SUPPLIED MATERIAL —
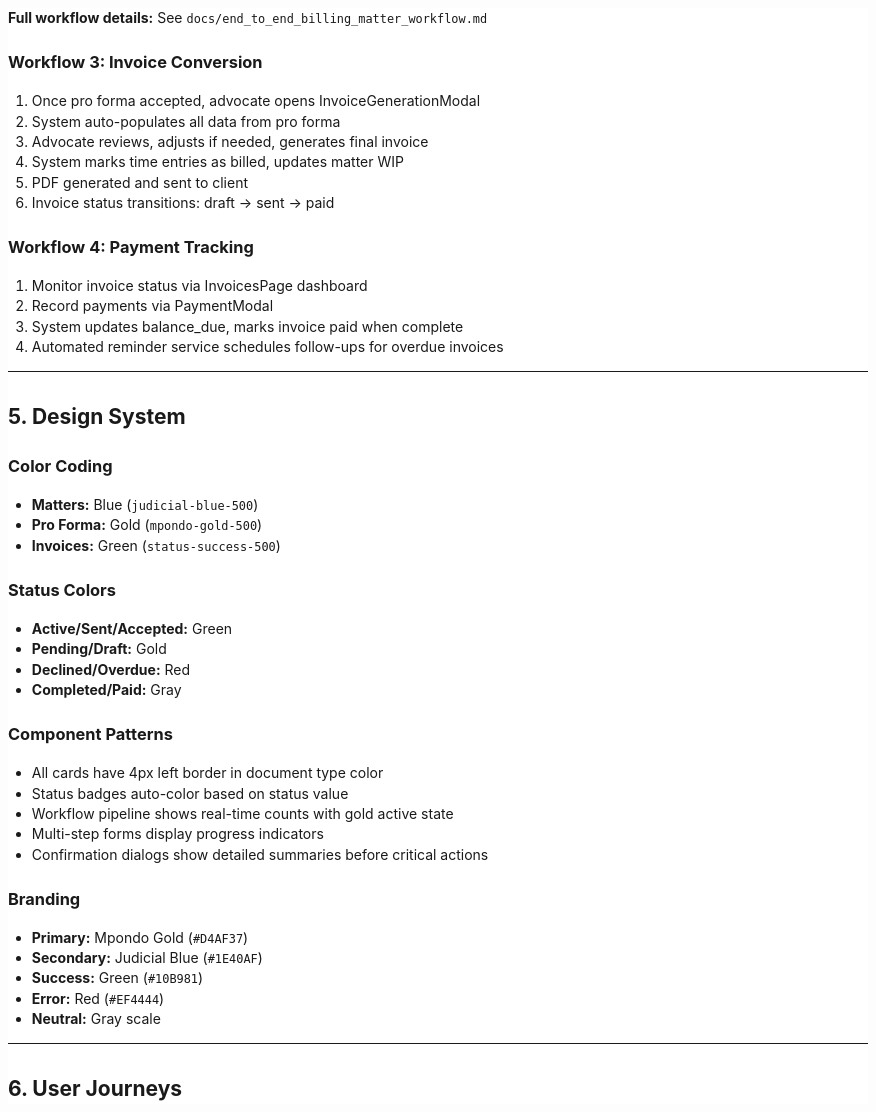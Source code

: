 **Full workflow details:** See `docs/end_to_end_billing_matter_workflow.md`

### Workflow 3: Invoice Conversion
1. Once pro forma accepted, advocate opens InvoiceGenerationModal
2. System auto-populates all data from pro forma
3. Advocate reviews, adjusts if needed, generates final invoice
4. System marks time entries as billed, updates matter WIP
5. PDF generated and sent to client
6. Invoice status transitions: draft → sent → paid

### Workflow 4: Payment Tracking
1. Monitor invoice status via InvoicesPage dashboard
2. Record payments via PaymentModal
3. System updates balance_due, marks invoice paid when complete
4. Automated reminder service schedules follow-ups for overdue invoices

---

## 5. Design System

### Color Coding
- **Matters:** Blue (`judicial-blue-500`)
- **Pro Forma:** Gold (`mpondo-gold-500`)
- **Invoices:** Green (`status-success-500`)

### Status Colors
- **Active/Sent/Accepted:** Green
- **Pending/Draft:** Gold
- **Declined/Overdue:** Red
- **Completed/Paid:** Gray

### Component Patterns
- All cards have 4px left border in document type color
- Status badges auto-color based on status value
- Workflow pipeline shows real-time counts with gold active state
- Multi-step forms display progress indicators
- Confirmation dialogs show detailed summaries before critical actions

### Branding
- **Primary:** Mpondo Gold (`#D4AF37`)
- **Secondary:** Judicial Blue (`#1E40AF`)
- **Success:** Green (`#10B981`)
- **Error:** Red (`#EF4444`)
- **Neutral:** Gray scale

---

## 6. User Journeys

WHAT THE TASK REQUIRES — Where the line containing "- **Error:** Red" appears in the data above, begin there and reproduce every line to the end exactly; include nothing else.

EXERCISE RESPONSE —
- **Error:** Red (`#EF4444`)
- **Neutral:** Gray scale

---

## 6. User Journeys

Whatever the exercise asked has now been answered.